_Work item:_ Everything from the line that contains "[New Ways to" through the final line of the records below should be quoted exactly, except the pictures.

_Task material:_
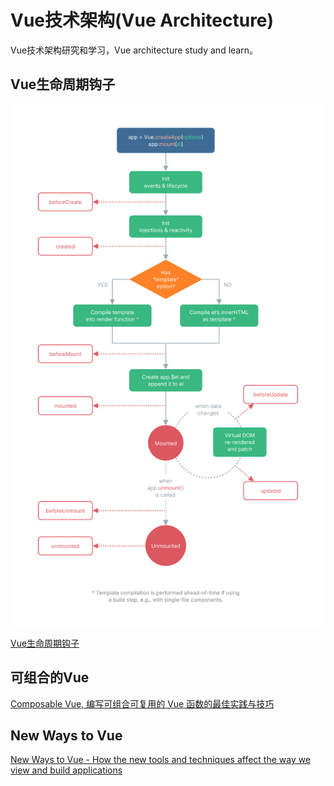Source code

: # Vue技术架构(Vue Architecture)

Vue技术架构研究和学习，Vue architecture study and learn。

## Vue生命周期钩子

![Vue生命周期钩子](lifecycle.svg)

[Vue生命周期钩子](https://v3.cn.vuejs.org/guide/instance.html#生命周期钩子)

## 可组合的Vue

[Composable Vue, 编写可组合可复用的 Vue 函数的最佳实践与技巧](vueconf-china-可组合的%20Vue.pdf)

## New Ways to Vue


[New Ways to Vue - How the new tools and techniques affect the way we view and build applications](vue-london.pdf)
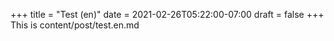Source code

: +++
title = "Test (en)"
date = 2021-02-26T05:22:00-07:00
draft = false
+++
This is content/post/test.en.md
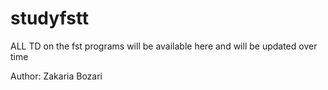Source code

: # studyfstt
ALL TD on the fst programs will be available here and will be updated over time


Author: Zakaria Bozari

_Solution for this problem:_
[New Ways to Vue - How the new tools and techniques affect the way we view and build applications](vue-london.pdf)
Source code

: +++
title = "Test (en)"
date = 2021-02-26T05:22:00-07:00
draft = false
+++
This is content/post/test.en.md
Source code

: # studyfstt
ALL TD on the fst programs will be available here and will be updated over time


Author: Zakaria Bozari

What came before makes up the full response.